**Requirement**.
Find every line in the records below that holds the word "from" and copy it.

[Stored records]
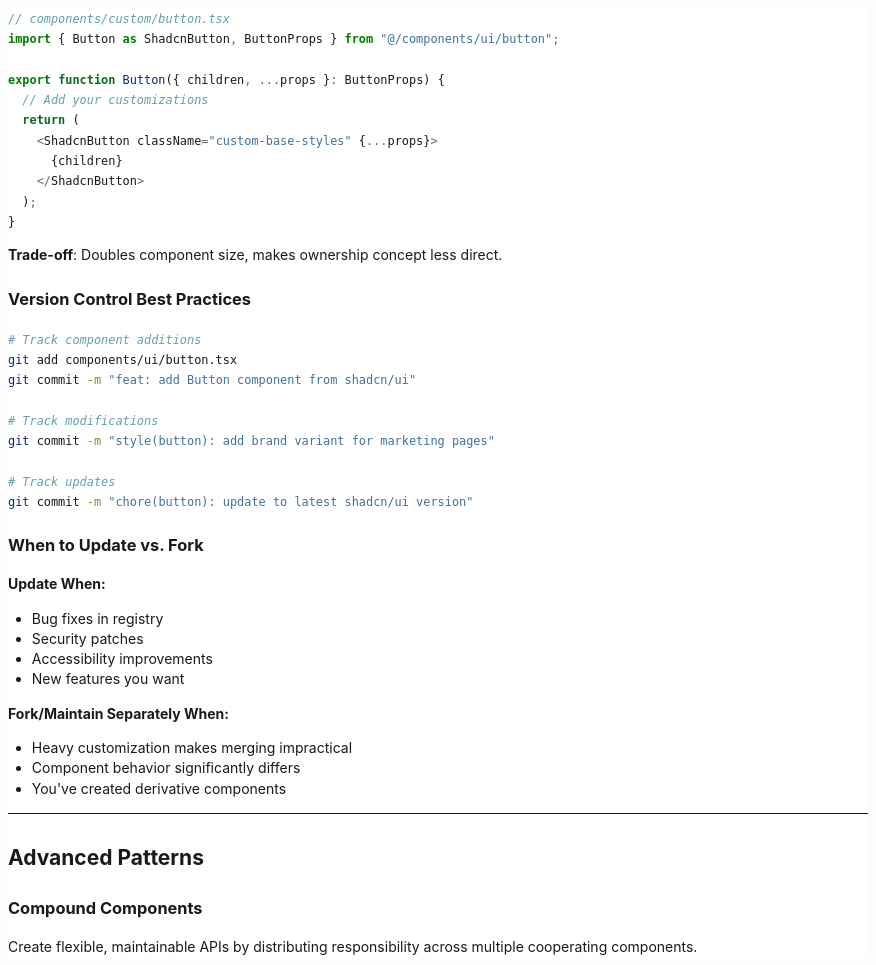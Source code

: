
 ```typescript
// components/custom/button.tsx
import { Button as ShadcnButton, ButtonProps } from "@/components/ui/button";

export function Button({ children, ...props }: ButtonProps) {
  // Add your customizations
  return (
    <ShadcnButton className="custom-base-styles" {...props}>
      {children}
    </ShadcnButton>
  );
}
```

**Trade-off**: Doubles component size, makes ownership concept less direct.

### Version Control Best Practices

```bash
# Track component additions
git add components/ui/button.tsx
git commit -m "feat: add Button component from shadcn/ui"

# Track modifications
git commit -m "style(button): add brand variant for marketing pages"

# Track updates
git commit -m "chore(button): update to latest shadcn/ui version"
```

### When to Update vs. Fork

**Update When:**

- Bug fixes in registry
- Security patches
- Accessibility improvements
- New features you want

**Fork/Maintain Separately When:**

- Heavy customization makes merging impractical
- Component behavior significantly differs
- You've created derivative components

---

## Advanced Patterns

### Compound Components

Create flexible, maintainable APIs by distributing responsibility across multiple cooperating components.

**Result for this task**.
import { Button as ShadcnButton, ButtonProps } from "@/components/ui/button";
git commit -m "feat: add Button component from shadcn/ui"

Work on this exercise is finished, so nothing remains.